• **What needs to be done**: Which lines of the data contain the string "display"? Copy every one of them.

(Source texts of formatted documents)

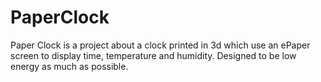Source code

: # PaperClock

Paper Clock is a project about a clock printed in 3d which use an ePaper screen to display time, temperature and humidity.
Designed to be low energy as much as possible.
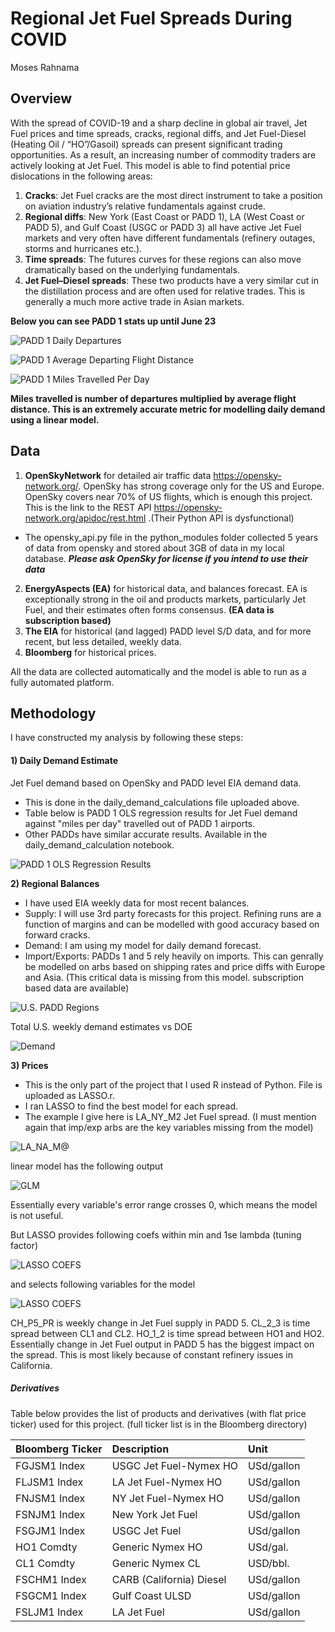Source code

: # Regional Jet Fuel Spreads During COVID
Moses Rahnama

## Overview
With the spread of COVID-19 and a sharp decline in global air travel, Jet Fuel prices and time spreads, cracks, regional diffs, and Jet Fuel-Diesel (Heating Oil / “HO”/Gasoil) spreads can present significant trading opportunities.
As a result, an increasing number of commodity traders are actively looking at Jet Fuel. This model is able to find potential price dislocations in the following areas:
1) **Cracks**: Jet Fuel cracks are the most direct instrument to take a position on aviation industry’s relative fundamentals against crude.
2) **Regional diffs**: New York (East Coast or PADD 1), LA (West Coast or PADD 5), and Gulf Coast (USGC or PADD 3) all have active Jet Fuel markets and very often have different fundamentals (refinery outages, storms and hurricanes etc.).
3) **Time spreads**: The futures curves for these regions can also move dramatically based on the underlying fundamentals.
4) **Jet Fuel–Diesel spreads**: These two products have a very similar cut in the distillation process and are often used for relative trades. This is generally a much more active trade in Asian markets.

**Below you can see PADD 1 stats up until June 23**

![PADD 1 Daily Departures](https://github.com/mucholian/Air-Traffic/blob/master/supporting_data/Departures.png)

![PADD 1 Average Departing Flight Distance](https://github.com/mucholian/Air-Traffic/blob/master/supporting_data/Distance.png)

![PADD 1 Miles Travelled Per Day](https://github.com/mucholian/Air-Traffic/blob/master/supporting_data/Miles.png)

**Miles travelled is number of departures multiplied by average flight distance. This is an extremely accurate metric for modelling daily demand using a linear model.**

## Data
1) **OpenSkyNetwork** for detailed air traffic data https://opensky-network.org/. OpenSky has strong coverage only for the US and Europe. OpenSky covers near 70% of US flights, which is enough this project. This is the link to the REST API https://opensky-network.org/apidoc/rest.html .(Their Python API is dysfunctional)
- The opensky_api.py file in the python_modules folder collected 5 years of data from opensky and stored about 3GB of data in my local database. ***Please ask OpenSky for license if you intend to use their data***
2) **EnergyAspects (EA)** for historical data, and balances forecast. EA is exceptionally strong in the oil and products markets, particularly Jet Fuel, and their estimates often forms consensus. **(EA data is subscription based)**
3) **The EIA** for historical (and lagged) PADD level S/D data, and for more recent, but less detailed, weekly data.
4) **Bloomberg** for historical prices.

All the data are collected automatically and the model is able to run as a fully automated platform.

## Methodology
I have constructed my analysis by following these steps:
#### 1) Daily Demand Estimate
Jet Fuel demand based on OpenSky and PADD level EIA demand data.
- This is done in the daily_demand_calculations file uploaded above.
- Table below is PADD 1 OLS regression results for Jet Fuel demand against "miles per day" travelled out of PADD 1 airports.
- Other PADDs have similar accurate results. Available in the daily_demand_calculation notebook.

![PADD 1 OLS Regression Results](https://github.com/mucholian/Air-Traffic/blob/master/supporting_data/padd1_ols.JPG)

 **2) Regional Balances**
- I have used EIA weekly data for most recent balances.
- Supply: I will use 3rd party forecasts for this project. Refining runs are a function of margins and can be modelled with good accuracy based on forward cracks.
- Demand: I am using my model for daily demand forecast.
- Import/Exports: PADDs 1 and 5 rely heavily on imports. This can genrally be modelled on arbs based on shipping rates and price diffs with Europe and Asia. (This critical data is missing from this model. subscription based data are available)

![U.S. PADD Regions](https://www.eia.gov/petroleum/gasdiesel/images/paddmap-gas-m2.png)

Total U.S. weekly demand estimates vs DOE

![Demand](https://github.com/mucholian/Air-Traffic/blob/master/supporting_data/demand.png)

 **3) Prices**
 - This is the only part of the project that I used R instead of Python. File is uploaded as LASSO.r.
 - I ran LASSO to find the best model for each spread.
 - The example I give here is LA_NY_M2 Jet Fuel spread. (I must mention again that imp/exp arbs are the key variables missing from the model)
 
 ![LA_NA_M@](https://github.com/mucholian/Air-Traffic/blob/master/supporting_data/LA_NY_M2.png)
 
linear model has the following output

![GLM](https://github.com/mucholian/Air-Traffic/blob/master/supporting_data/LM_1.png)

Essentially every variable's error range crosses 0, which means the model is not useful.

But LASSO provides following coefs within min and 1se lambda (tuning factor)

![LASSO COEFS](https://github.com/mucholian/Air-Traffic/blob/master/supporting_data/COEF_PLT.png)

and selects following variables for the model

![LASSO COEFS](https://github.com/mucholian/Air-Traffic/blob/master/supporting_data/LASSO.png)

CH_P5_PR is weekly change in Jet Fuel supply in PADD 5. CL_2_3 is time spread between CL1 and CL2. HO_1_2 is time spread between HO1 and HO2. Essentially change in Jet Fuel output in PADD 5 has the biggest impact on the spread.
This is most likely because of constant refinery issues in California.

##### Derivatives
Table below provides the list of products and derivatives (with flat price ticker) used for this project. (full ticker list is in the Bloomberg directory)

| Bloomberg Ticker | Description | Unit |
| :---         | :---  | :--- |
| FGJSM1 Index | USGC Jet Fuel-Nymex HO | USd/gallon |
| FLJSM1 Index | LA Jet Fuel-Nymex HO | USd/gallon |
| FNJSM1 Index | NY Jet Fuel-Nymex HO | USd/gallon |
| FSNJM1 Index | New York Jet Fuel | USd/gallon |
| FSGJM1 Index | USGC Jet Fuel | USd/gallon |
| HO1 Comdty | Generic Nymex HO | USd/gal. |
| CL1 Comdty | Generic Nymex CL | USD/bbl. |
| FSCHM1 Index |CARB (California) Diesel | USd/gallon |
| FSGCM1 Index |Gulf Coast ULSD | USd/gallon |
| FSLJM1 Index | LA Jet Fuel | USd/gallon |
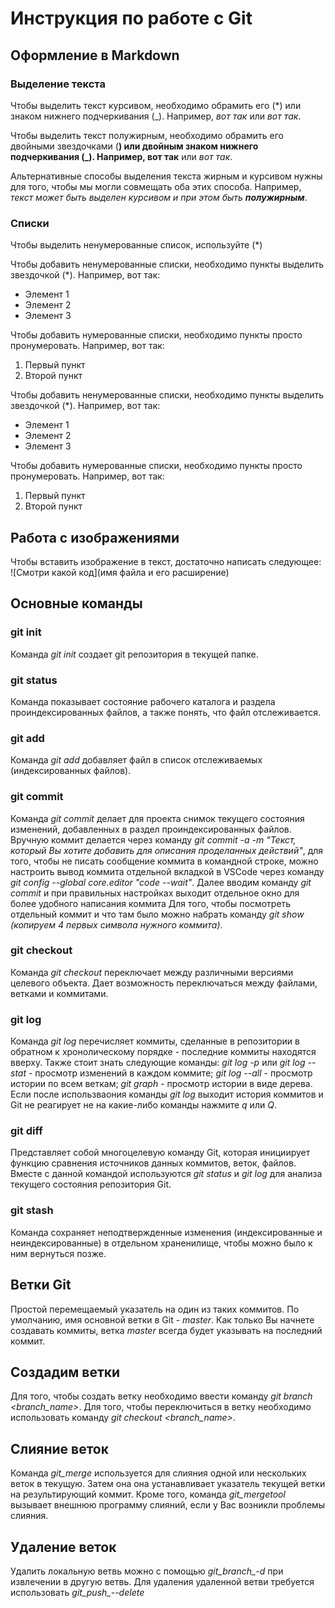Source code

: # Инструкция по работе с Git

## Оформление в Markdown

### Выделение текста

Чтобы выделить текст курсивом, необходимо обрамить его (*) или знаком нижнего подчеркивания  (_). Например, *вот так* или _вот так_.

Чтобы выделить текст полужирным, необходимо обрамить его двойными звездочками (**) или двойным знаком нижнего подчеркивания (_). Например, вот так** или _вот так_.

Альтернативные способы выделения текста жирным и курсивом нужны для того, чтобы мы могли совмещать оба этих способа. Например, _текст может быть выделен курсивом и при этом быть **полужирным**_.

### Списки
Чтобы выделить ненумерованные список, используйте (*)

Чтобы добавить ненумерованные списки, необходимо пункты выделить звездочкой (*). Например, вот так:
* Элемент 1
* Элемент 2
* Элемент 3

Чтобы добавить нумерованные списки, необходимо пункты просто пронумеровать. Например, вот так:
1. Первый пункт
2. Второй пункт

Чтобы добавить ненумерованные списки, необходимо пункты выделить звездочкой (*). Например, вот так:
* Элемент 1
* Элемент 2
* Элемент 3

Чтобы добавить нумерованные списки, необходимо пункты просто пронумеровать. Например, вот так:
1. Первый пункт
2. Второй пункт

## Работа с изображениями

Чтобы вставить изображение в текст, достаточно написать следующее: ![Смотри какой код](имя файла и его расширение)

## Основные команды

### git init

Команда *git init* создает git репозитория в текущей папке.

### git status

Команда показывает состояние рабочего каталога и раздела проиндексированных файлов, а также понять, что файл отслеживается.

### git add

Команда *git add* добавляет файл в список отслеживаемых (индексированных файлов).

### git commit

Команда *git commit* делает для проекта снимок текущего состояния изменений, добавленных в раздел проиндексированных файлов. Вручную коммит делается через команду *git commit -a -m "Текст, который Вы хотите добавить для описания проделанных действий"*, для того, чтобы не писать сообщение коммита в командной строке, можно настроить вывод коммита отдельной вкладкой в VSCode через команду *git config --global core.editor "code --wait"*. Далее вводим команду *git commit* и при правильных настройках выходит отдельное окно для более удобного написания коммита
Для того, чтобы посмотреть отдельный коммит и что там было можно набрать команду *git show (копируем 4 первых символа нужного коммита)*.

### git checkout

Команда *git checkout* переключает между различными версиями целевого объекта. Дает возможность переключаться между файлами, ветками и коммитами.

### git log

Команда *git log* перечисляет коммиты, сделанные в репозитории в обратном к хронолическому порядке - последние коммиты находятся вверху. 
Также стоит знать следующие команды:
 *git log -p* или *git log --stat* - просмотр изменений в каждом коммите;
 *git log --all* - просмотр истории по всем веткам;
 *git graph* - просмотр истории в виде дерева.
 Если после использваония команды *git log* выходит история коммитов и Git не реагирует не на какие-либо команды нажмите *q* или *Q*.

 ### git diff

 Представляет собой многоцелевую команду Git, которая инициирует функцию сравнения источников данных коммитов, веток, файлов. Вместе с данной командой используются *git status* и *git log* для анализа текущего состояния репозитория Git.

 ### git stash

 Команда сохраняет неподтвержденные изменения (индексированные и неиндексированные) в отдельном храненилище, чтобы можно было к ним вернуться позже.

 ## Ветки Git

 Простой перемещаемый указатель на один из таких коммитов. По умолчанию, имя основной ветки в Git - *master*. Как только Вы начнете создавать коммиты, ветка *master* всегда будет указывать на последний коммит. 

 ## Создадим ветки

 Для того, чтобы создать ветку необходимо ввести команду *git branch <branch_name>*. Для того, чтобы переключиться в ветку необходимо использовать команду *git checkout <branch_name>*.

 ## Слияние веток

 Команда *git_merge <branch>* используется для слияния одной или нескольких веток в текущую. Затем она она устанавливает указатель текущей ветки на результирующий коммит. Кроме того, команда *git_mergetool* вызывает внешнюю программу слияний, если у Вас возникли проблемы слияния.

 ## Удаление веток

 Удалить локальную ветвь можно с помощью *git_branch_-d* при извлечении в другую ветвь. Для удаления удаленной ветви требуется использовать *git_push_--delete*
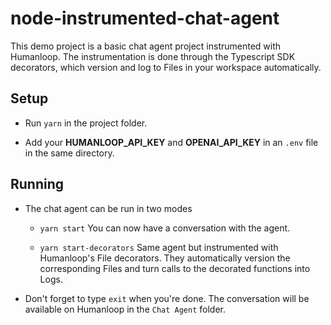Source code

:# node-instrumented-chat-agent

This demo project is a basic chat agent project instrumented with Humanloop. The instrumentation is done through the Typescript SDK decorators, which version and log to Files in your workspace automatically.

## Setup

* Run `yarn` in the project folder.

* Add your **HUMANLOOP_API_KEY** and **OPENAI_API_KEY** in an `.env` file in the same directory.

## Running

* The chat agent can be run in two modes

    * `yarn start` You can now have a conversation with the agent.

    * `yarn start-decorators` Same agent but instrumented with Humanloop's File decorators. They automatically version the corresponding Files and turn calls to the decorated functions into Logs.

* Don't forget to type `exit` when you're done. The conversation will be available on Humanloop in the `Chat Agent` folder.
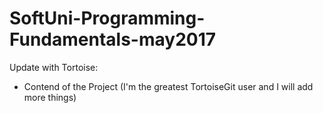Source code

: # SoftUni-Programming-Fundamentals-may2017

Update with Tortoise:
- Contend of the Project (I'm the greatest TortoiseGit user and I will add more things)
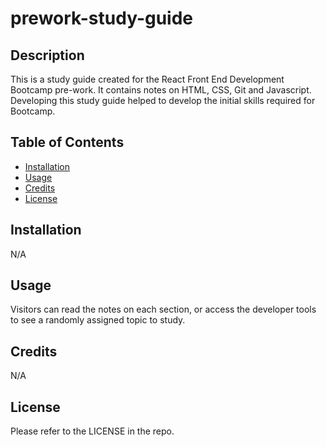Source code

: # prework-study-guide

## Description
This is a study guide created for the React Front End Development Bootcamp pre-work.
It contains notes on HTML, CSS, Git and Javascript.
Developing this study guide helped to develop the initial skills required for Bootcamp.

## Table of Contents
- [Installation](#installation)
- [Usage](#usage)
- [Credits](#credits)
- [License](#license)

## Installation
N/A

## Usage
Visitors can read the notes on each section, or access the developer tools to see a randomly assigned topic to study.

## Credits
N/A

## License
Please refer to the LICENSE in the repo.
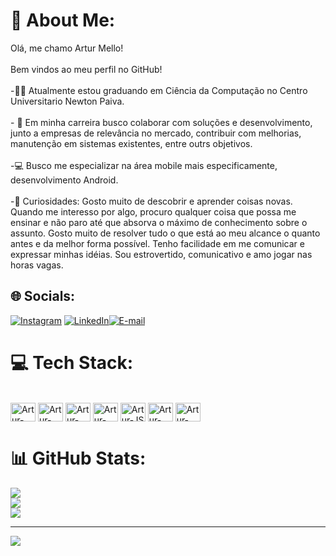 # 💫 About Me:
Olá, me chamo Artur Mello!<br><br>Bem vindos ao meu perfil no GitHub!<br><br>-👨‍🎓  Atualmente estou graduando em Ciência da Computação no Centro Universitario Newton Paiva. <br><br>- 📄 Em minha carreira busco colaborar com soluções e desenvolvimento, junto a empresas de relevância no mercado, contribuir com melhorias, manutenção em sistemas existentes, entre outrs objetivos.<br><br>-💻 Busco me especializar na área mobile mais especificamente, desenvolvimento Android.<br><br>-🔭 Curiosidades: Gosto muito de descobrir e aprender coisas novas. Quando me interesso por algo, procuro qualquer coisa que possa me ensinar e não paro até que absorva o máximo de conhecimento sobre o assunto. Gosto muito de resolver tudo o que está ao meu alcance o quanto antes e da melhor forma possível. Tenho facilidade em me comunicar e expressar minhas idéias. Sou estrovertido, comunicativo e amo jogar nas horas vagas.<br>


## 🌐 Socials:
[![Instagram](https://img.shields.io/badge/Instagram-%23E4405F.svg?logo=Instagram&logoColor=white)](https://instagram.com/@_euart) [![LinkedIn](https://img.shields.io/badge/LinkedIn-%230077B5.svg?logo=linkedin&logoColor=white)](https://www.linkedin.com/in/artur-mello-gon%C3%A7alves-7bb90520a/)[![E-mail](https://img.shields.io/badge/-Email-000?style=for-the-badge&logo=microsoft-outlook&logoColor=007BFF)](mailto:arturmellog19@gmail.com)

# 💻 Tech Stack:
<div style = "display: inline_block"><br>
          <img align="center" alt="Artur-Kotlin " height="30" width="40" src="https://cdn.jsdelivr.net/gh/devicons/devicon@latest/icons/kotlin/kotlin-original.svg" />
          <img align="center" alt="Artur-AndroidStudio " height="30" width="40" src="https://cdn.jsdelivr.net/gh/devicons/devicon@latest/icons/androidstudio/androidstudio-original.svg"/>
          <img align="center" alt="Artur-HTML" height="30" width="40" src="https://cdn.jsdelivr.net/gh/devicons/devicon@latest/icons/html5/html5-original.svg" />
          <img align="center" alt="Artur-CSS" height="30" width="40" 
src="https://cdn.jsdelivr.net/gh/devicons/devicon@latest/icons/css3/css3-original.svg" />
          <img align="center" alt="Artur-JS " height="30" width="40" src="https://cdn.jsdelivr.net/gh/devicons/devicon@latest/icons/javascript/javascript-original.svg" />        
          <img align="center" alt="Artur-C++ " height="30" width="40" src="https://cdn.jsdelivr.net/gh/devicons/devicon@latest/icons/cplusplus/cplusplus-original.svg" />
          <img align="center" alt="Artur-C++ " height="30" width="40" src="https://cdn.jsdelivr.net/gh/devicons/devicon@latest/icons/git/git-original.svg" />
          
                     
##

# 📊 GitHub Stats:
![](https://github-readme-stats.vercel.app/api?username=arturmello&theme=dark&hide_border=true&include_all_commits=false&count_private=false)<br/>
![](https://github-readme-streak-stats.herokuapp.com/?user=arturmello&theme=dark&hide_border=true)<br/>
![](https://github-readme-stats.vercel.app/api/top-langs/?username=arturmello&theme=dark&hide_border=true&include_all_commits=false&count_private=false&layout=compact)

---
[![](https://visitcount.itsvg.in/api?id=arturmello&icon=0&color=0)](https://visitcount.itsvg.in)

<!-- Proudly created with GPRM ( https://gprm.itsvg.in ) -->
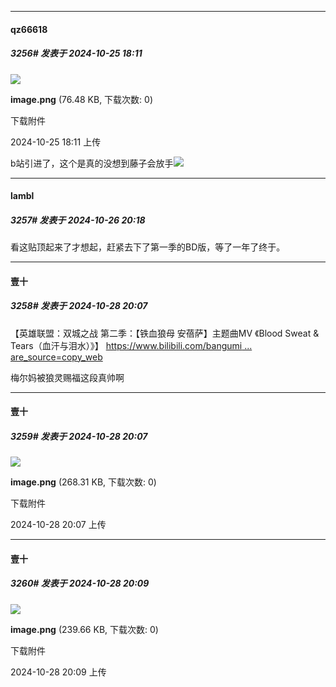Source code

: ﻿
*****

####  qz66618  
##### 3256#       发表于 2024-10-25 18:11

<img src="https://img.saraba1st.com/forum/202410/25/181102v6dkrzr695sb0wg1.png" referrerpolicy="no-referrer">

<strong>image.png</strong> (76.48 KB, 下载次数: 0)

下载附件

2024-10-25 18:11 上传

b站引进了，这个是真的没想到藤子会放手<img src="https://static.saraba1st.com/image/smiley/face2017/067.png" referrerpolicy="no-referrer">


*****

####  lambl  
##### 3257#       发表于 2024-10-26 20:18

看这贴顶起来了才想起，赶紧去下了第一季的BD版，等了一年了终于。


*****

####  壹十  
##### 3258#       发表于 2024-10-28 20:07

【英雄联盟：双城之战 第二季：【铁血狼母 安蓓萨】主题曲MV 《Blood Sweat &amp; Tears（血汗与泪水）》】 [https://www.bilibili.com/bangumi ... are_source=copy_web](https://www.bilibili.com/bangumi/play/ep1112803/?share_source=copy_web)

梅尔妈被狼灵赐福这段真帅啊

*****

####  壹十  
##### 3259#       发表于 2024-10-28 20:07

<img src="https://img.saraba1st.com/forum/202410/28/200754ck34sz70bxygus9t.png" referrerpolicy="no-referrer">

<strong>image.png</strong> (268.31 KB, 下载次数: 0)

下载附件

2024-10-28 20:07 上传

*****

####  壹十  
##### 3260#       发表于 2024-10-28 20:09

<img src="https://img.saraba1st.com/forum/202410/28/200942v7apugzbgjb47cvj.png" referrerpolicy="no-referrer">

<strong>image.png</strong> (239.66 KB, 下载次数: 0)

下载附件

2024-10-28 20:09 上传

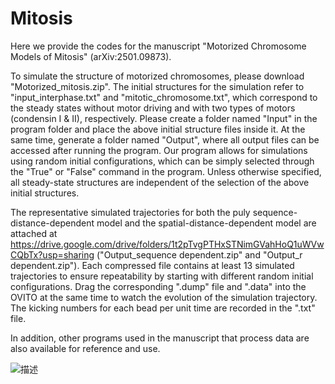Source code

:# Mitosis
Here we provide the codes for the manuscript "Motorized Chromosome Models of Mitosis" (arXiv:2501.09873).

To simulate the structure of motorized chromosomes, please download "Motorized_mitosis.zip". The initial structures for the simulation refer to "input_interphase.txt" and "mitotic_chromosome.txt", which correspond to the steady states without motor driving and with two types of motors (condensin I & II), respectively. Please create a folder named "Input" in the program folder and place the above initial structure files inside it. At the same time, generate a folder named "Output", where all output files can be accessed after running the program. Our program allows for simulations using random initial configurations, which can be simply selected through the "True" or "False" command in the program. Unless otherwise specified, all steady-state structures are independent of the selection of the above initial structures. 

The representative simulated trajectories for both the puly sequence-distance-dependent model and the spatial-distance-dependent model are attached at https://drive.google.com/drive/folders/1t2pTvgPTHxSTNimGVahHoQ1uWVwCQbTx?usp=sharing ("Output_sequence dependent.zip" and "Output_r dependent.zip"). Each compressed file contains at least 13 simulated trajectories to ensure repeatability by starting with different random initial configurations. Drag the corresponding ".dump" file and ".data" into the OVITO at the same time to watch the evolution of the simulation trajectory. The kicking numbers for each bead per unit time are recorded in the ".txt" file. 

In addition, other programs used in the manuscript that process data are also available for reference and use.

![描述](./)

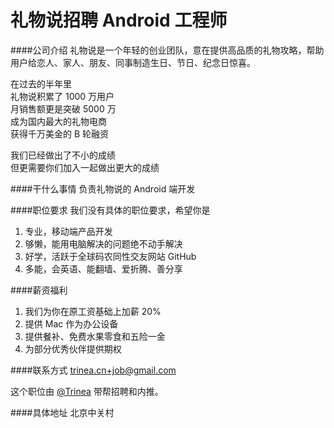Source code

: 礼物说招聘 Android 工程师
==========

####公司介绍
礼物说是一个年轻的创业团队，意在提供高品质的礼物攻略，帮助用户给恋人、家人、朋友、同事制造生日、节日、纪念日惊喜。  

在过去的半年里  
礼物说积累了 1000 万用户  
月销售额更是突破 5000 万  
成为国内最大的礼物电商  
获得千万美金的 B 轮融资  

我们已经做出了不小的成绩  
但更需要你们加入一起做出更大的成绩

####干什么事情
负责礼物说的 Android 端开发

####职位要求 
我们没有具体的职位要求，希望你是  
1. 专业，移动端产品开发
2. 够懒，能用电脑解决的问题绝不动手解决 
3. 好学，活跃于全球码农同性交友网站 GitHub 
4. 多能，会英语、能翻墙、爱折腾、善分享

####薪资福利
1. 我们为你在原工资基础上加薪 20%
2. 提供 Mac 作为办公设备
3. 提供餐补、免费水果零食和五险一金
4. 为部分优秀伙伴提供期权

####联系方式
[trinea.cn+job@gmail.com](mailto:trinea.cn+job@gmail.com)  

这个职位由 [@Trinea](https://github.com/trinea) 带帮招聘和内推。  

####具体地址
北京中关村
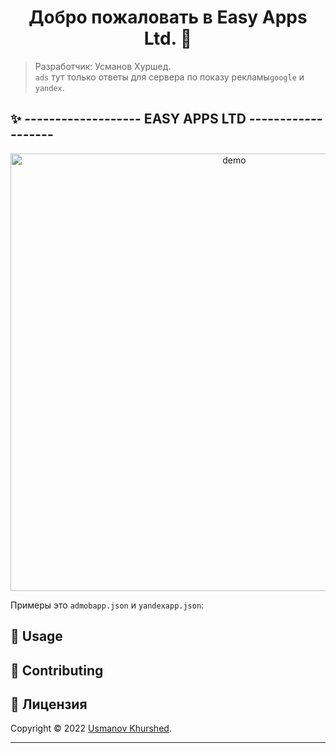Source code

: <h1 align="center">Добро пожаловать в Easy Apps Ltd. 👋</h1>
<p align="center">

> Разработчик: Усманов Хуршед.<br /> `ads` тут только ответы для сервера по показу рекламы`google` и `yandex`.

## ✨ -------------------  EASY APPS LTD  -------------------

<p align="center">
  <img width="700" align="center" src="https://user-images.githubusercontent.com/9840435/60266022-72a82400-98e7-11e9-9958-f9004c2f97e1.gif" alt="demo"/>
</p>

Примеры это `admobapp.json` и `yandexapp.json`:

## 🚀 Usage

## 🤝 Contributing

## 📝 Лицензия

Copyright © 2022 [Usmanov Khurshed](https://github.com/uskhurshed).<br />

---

• **Exercise response**:
Paper Clock is a project about a clock printed in 3d which use an ePaper screen to display time, temperature and humidity.
<div style = "display: inline_block"><br>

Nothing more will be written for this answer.